* WHAT NEEDS TO BE DONE: Copy out each line featuring the string "functions" from the entries beneath.

* MATERIAL TO PROCESS:
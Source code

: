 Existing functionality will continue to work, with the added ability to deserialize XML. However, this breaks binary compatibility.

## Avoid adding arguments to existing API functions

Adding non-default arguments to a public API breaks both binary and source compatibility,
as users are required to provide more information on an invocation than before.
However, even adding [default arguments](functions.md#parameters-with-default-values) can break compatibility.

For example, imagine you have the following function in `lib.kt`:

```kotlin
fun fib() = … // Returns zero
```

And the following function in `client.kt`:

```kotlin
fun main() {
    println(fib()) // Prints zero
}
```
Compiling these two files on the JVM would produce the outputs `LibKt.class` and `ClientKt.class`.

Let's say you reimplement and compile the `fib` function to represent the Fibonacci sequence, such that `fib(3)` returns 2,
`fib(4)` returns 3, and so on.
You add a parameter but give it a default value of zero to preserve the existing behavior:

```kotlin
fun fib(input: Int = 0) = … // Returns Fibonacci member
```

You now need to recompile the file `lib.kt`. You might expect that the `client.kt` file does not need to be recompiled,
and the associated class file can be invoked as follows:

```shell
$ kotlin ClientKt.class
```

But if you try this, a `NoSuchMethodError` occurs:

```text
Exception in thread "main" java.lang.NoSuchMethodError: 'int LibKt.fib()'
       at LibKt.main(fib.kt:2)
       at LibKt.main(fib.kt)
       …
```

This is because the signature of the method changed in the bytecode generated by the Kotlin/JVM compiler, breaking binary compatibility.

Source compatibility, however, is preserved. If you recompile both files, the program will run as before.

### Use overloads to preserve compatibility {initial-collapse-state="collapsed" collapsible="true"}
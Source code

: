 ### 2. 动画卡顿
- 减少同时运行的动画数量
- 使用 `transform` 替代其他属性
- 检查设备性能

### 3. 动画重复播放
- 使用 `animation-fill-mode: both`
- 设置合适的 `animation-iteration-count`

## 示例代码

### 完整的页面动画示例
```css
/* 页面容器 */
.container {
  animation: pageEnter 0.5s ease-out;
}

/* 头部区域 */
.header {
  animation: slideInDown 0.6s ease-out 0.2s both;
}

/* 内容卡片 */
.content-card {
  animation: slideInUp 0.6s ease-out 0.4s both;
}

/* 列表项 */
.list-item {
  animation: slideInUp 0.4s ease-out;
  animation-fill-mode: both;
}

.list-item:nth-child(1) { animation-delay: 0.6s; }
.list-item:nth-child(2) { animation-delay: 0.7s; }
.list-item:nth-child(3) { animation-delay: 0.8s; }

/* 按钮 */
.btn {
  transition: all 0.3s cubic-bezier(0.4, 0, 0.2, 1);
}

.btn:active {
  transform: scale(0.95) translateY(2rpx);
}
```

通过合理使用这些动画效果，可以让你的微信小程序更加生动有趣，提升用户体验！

* RESPONSE FOR THIS EXERCISE:
## Avoid adding arguments to existing API functions
However, even adding [default arguments](functions.md#parameters-with-default-values) can break compatibility.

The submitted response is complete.